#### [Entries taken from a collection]
--*--
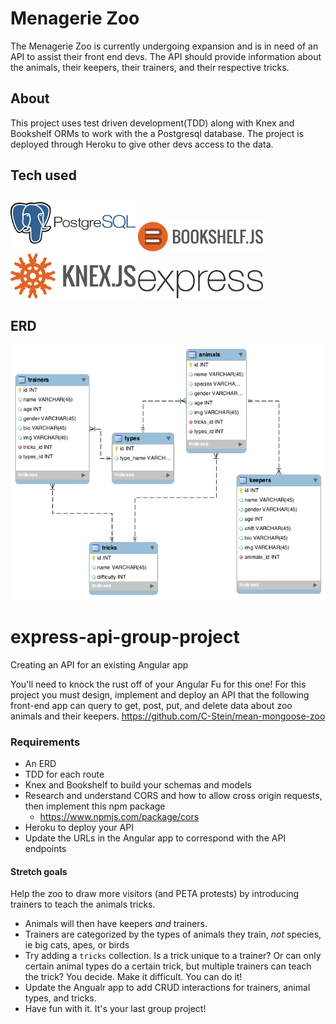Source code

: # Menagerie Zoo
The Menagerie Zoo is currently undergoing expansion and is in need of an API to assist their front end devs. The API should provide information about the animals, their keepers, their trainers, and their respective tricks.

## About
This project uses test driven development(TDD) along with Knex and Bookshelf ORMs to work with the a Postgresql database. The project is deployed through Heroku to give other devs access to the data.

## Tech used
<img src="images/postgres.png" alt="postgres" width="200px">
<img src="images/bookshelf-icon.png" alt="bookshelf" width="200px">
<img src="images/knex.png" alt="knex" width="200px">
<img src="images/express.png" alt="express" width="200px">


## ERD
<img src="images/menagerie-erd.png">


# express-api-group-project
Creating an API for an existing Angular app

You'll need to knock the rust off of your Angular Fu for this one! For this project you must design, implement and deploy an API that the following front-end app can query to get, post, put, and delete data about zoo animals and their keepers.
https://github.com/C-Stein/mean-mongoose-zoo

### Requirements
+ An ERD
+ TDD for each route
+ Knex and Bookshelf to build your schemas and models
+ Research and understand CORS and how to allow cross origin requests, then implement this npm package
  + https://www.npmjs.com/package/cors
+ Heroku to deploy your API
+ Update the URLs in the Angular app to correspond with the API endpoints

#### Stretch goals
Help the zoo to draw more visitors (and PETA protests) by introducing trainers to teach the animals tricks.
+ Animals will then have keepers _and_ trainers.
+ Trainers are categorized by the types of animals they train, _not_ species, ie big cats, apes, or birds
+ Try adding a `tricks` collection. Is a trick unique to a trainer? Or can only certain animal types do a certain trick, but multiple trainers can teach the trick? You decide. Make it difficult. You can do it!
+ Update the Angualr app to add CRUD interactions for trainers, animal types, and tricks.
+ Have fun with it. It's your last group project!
--*--
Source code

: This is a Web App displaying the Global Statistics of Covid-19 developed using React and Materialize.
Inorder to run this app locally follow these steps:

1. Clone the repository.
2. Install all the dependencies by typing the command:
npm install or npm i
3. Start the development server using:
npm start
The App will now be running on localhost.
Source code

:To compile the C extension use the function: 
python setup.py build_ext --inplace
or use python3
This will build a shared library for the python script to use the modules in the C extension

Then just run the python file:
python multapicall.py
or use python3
--*--
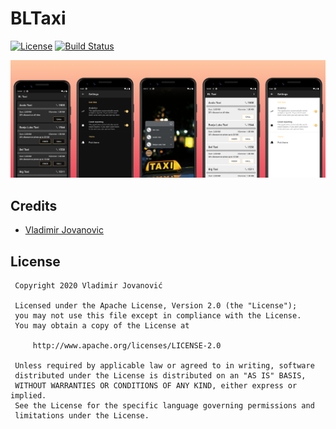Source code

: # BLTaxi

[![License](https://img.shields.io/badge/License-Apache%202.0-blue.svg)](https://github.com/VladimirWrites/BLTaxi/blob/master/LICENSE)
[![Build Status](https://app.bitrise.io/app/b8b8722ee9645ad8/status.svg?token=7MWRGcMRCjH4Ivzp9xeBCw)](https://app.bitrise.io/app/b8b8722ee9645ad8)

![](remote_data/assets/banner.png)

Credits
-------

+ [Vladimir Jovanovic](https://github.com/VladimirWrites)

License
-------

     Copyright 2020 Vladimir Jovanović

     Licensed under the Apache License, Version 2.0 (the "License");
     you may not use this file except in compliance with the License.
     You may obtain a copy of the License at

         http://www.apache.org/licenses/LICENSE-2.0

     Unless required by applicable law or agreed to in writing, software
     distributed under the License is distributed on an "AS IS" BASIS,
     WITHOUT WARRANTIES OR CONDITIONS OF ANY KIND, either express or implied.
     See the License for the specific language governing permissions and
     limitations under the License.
--*--
#### [THE PROBLEM]
For the word "keepers", find every line in the data that holds it and copy that line.

#### [EXERCISE RESPONSE]
The Menagerie Zoo is currently undergoing expansion and is in need of an API to assist their front end devs. The API should provide information about the animals, their keepers, their trainers, and their respective tricks.
You'll need to knock the rust off of your Angular Fu for this one! For this project you must design, implement and deploy an API that the following front-end app can query to get, post, put, and delete data about zoo animals and their keepers.
+ Animals will then have keepers _and_ trainers.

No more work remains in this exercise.